I could sense that she was in shock and didn’t want to be touched, but I hugged her anyway. We said our good-byes: “I wish you the best of luck,” “Send love to your parents,” “This doesn’t mean we have to block each other from looking at our Facebook profiles”—you know, typical stuff like that. In the hallway I gave her one last “sexy face” look (but it was more something for her to remember me by) and then bolted up the stairs.
When I arrived at Cathy and Claire’s apartment, the smell of charred canned green beans was at an all-time high. Did they think these were normal cooking smells? Oh … I guess probably. I was so disappointed that they had ruined yet another meal, especially one that I had given so much of myself over to. But I put my feelings aside and tried to come up with the best plan of action.
I didn’t want the girls to see me. All I really had to do was get their attention to the kitchen and let them discover their catastrophe on their own. So I rang the doorbell, probably seventeen times. I was pleased with my approach until I saw Sally (my agoraphobic old neighbor) staring at me in terror through her cracked-open door.
“Sorry, Sally. Everything’s all right. No need to worry—” She immediately closed the door, but not before reminding me that I had to pick up Marvin’s poop from the grass out front.
I darted back downstairs to my own apartment just in time to see—I mean hear—my plan work flawlessly before my very own eyes—ears!
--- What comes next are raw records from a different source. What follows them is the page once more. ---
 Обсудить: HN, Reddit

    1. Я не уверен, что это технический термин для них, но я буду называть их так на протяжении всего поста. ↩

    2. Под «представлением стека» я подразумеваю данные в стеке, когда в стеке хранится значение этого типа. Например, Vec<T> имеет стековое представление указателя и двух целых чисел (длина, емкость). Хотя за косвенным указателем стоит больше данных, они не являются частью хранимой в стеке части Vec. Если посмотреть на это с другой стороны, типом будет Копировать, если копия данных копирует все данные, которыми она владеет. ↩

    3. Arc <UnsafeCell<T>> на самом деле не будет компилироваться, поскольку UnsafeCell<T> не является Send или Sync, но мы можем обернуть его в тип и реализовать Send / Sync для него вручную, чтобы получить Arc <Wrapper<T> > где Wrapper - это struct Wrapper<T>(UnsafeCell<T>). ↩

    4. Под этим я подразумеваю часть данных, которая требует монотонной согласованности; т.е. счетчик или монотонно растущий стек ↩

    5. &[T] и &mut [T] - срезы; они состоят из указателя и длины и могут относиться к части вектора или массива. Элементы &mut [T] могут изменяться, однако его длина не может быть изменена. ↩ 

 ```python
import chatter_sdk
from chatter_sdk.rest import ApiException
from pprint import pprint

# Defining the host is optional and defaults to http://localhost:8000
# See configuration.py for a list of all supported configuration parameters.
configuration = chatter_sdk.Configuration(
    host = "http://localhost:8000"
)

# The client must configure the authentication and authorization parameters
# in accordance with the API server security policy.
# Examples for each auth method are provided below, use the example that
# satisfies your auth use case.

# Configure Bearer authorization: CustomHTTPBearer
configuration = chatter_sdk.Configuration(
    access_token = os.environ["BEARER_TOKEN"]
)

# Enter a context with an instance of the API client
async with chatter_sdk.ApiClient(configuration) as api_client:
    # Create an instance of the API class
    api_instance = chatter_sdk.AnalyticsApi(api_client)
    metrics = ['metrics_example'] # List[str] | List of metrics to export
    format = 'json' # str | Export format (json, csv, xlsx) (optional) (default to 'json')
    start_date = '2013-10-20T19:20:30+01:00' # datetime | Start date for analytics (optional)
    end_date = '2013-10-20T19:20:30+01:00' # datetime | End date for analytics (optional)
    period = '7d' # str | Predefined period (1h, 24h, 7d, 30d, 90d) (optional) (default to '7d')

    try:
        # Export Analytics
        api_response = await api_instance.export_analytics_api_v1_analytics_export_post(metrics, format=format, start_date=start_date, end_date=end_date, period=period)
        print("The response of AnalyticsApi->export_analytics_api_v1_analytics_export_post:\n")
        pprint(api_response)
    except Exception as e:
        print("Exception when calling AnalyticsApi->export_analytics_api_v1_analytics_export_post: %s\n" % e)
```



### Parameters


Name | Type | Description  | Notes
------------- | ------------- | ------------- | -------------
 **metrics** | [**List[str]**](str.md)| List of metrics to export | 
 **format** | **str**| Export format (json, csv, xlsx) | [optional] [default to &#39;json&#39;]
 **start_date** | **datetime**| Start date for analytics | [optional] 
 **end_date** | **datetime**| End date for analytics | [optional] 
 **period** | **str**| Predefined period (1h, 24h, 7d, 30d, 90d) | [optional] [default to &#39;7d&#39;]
“Holy Kardashians! Our casserole is burning alive!”
I sat back, this time in a chair, with a piece of casserole cooked to perfection and listened as Cathy and Claire stomped all over the place, attempting to clear the smoke from their kitchen. Even though I knew it was their own fault, I felt remorseful that they had gone to all this trouble and just happened to get sidetracked by a pair of fake boobies. Who knows, maybe if I had seen a picture of those breasts, I might have also forgotten all about the casserole.